*** Data supplied ***

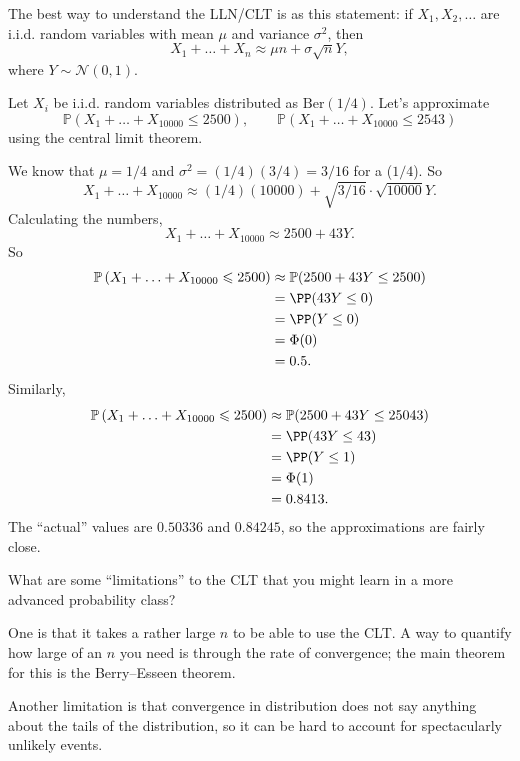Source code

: \documentclass{ximera}
\begin{document}
The best way to understand the LLN/CLT is as this statement: if $X_1,X_2,\ldots$ are i.i.d. random variables with mean $\mu$ and variance $\sigma^2$, then
$$
X_1 + \ldots + X_n \approx \mu n + \sigma \sqrt{n}Y,
$$
where $Y \sim \mathcal{N}(0,1)$.
\begin{example}
Let $X_i$ be i.i.d. random variables distributed as $\text{Ber}(1/4)$. Let's approximate
$$
\mathbb{P}\left(X_{1}+\ldots+X_{10000} \leqslant 2500\right), \quad \quad \mathbb{P}\left(X_{1}+\ldots+X_{10000} \leqslant 2543\right)
$$
using the central limit theorem.

We know that $\mu=1/4$ and $\sigma^2=(1/4)(3/4)=3/16$ for a ($1/4$). So
$$
X_1 + \ldots + X_{10000} \approx (1/4)(10000) + \sqrt{3/16} \cdot \sqrt{10000} Y.
$$
Calculating the numbers,
$$
X_1 + \ldots + X_{10000} \approx 2500 + 43Y.
$$
So 
\begin{align*}
\mathbb{P}\left(X_{1}+\ldots+X_{10000} \leqslant 2500\right) &\approx \mathbb{P}(2500 + 43Y \leq 2500)\\
&= \PP(43Y \leq 0)\\
&= \PP( Y \leq 0)\\
&= \Phi(0) \\
&= 0.5.
\end{align*}
Similarly, 
\begin{align*}
\mathbb{P}\left(X_{1}+\ldots+X_{10000} \leqslant 2500\right) &\approx \mathbb{P}(2500 + 43Y \leq 25043)\\
&= \PP(43Y \leq 43)\\
&= \PP( Y \leq 1)\\
&= \Phi(1) \\
&= 0.8413.
\end{align*}
The ``actual'' values are $0.50336$ and $0.84245$, so the approximations are fairly close. 
\end{example}

What are some ``limitations'' to the CLT that you might learn in a more advanced probability class?

One is that it takes a rather large $n$ to be able to use the CLT. A way to quantify how large of an $n$ you need is through the rate of convergence; the main theorem for this is the Berry--Esseen theorem. 

Another limitation is that convergence in distribution does not say anything about the tails of the distribution, so it can be hard to account for spectacularly unlikely events.
\end{document}
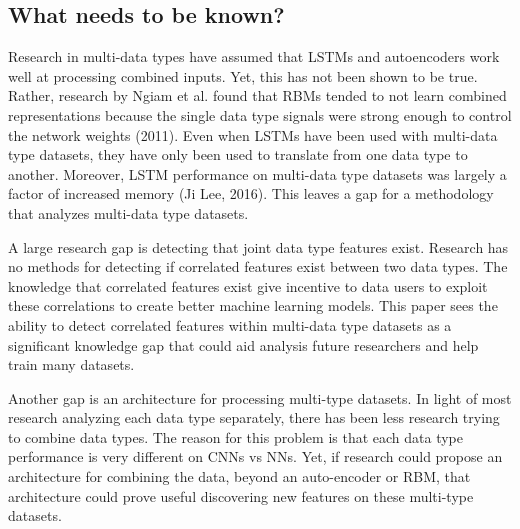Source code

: \subsection{What needs to be known?}

Research in multi-data types have assumed that LSTMs and autoencoders work well at processing combined inputs.  Yet, this has not been shown to be true.  Rather, research by Ngiam et al. found that RBMs tended to not learn combined representations because the single data type signals were strong enough to control the network weights (2011).  Even when LSTMs have been used with multi-data type datasets, they have only been used to translate from one data type to another.  Moreover, LSTM performance on multi-data type datasets was largely a factor of increased memory (Ji Lee, 2016).  This leaves a gap for a methodology that analyzes multi-data type datasets.  

A large research gap is detecting that joint data type features exist.  Research has no methods for detecting if correlated features exist between two data types.  The knowledge that correlated features exist give incentive to data users to exploit these correlations to create better machine learning models.   This paper sees the ability to detect correlated features within multi-data type datasets as a significant knowledge gap that could aid analysis future researchers and help train many datasets.

Another gap is an architecture for processing multi-type datasets. In light of most research analyzing each data type separately, there has been less research trying to combine data types.  The reason for this problem is that each data type performance is very different on CNNs vs NNs.  Yet, if research could propose an architecture for combining the data, beyond an auto-encoder or RBM, that architecture could prove useful discovering new features on these multi-type datasets.
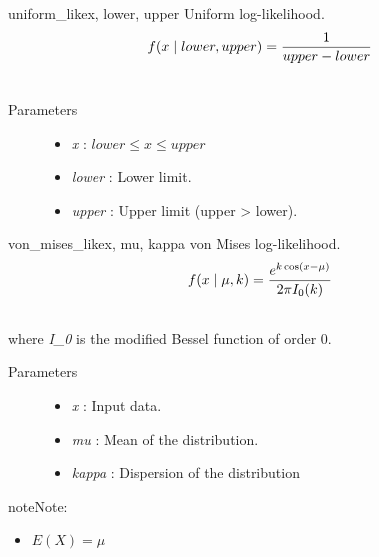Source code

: \hypertarget{pymc.distributions.uniform_like}{}\begin{funcdesc}{uniform\_like}{x, lower, upper}
Uniform log-likelihood.
\begin{gather}
\begin{split}f(x \mid lower, upper) = \frac{1}{upper-lower}\end{split}\notag\\\begin{split}\end{split}\notag
\end{gather}\begin{description}
\item[Parameters] \leavevmode\begin{itemize}
\item {}
\emph{x} : $lower \leq x \leq upper$

\item {}
\emph{lower} : Lower limit.

\item {}
\emph{upper} : Upper limit (upper \textgreater{} lower).

\end{itemize}

\end{description}
\end{funcdesc}

\hypertarget{pymc.distributions.von_mises_like}{}\begin{funcdesc}{von\_mises\_like}{x, mu, kappa}
von Mises log-likelihood.
\begin{gather}
\begin{split}f(x \mid \mu, k) = \frac{e^{k \cos(x - \mu)}}{2 \pi I_0(k)}\end{split}\notag\\\begin{split}\end{split}\notag
\end{gather}
where \emph{I\_0} is the modified Bessel function of order 0.
\begin{description}
\item[Parameters] \leavevmode\begin{itemize}
\item {}
\emph{x} : Input data.

\item {}
\emph{mu} : Mean of the distribution.

\item {}
\emph{kappa} : Dispersion of the distribution

\end{itemize}

\end{description}

\begin{notice}{note}{Note:}\begin{itemize}
\item {}
$E(X) = \mu$

\end{itemize}
\end{notice}
\end{funcdesc}

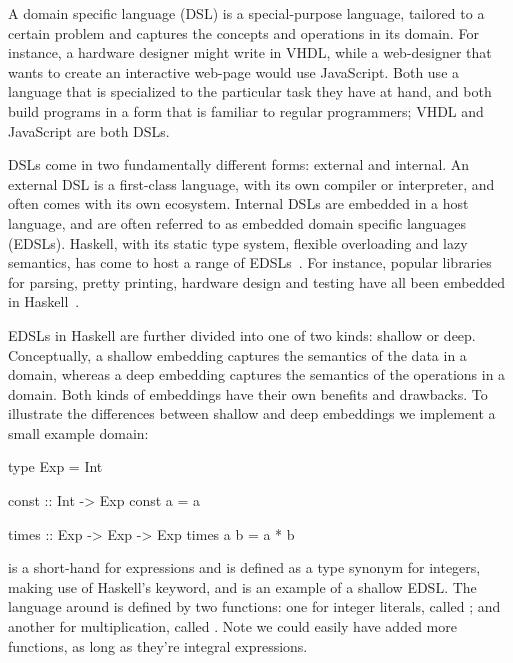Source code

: \documentclass[../paper.tex]{subfiles}
\begin{document}
A domain specific language (DSL) is a special-purpose language, tailored to a certain problem and captures the concepts and operations in its domain. For instance, a hardware designer might write in VHDL, while a web-designer that wants to create an interactive web-page would use JavaScript. Both use a language that is specialized to the particular task they have at hand, and both build programs in a form that is familiar to regular programmers; VHDL and JavaScript are both DSLs.

DSLs come in two fundamentally different forms: external and internal. An external DSL is a first-class language, with its own compiler or interpreter, and often comes with its own ecosystem. Internal DSLs are embedded in a host language, and are often referred to as embedded domain specific languages (EDSLs). Haskell, with its static type system, flexible overloading and lazy semantics, has come to host a range of EDSLs~\cite{elliott2003}. For instance, popular libraries for parsing, pretty printing, hardware design and testing have all been embedded in Haskell~\cite{leijen2002, hughes1995, bjesse1998}.


EDSLs in Haskell are further divided into one of two kinds: shallow or deep. Conceptually, a shallow embedding captures the semantics of the data in a domain, whereas a deep embedding captures the semantics of the operations in a domain. Both kinds of embeddings have their own benefits and drawbacks. To illustrate the differences between shallow and deep embeddings we implement a small example domain:


\begin{code}
type Exp = Int

const :: Int -> Exp
const a = a

times :: Exp -> Exp -> Exp
times a b = a * b
\end{code}

\noindent {} is a short-hand for expressions and is defined as a type synonym for integers, making use of Haskell's  keyword, and is an example of a shallow EDSL. The language around  is defined by two functions: one for integer literals, called ; and another for multiplication, called . Note we could easily have added more functions, as long as they're integral expressions.
\end{document}
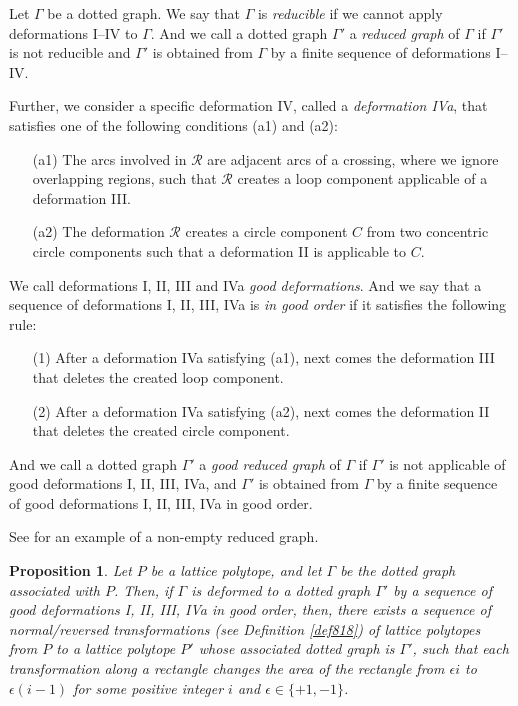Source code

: \documentclass[a4paper,11pt]{amsart}
\numberwithin{equation}{section}
\newtheorem{proposition}[theorem]{Proposition}
\begin{document}
\begin{definition}\label{def3-3}
Let $\Gamma$ be a dotted graph. We say that $\Gamma$ is  {\it reducible} if we cannot apply deformations I--IV to $\Gamma$. 
And we call a dotted graph $\Gamma'$ a {\it reduced graph} of 
$\Gamma$ if $\Gamma'$ is not reducible and $\Gamma'$ is obtained from $\Gamma$ by a finite sequence of deformations I--IV. 


Further, we consider a specific deformation IV, called a {\it deformation IVa}, that satisfies one of the following conditions (a1) and  (a2):

\begin{enumerate}

\item[(a1)]
The arcs involved in $\mathcal{R}$ are adjacent arcs of a crossing, where we ignore overlapping regions, such that $\mathcal{R}$ creates a loop component applicable of a deformation III. 

\item[(a2)]
The deformation $\mathcal{R}$ creates a circle component $C$ from two concentric circle components such that a deformation II is applicable to $C$. 
\end{enumerate}

We call deformations I, II, III and IVa {\it good deformations}. 
And we say that a sequence of deformations I, II, III, IVa is {\it in  good order} if it satisfies the following rule: 
\begin{enumerate}
\item[(1)]
After a deformation IVa satisfying (a1), next comes the deformation III that deletes the created loop component. 

\item[(2)]
After a deformation IVa satisfying (a2), next comes the deformation II that deletes the created circle component. 
\end{enumerate}

And we call a dotted graph $\Gamma'$ a {\it good reduced graph} of 
$\Gamma$ if $\Gamma'$ is not applicable of good deformations I, II, III, IVa, and $\Gamma'$ is obtained from $\Gamma$ by a finite sequence of good deformations I, II, III, IVa in good order.  


\end{definition}

See \cite[Figure 6.2]{N} for an example of a non-empty reduced graph. 



\begin{proposition}\label{prop919}
Let $P$ be a lattice polytope, and let $\Gamma$ be the dotted graph associated with $P$. 
Then, if $\Gamma$ is deformed to a dotted graph $\Gamma'$ by a sequence of good deformations I, II, III, IVa in good order, then, 
there exists a sequence of normal/reversed transformations (see Definition \ref{def818}) of lattice polytopes from $P$ to a lattice polytope $P'$ whose associated dotted graph is $\Gamma'$, such that each transformation along a rectangle changes the area of the rectangle from $\epsilon i$ to $\epsilon (i-1)$ for some positive integer $i$ and $\epsilon\in \{+1, -1\}$. 
\end{proposition}
\end{document}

***

Problem details - Among the lines above, find the one with "Further, we consider" and the one with "We call deformations". Quote both and everything between them, exactly.

Your solution -
Further, we consider a specific deformation IV, called a {\it deformation IVa}, that satisfies one of the following conditions (a1) and  (a2):

\begin{enumerate}

\item[(a1)]
The arcs involved in $\mathcal{R}$ are adjacent arcs of a crossing, where we ignore overlapping regions, such that $\mathcal{R}$ creates a loop component applicable of a deformation III. 

\item[(a2)]
The deformation $\mathcal{R}$ creates a circle component $C$ from two concentric circle components such that a deformation II is applicable to $C$. 
\end{enumerate}

We call deformations I, II, III and IVa {\it good deformations}. 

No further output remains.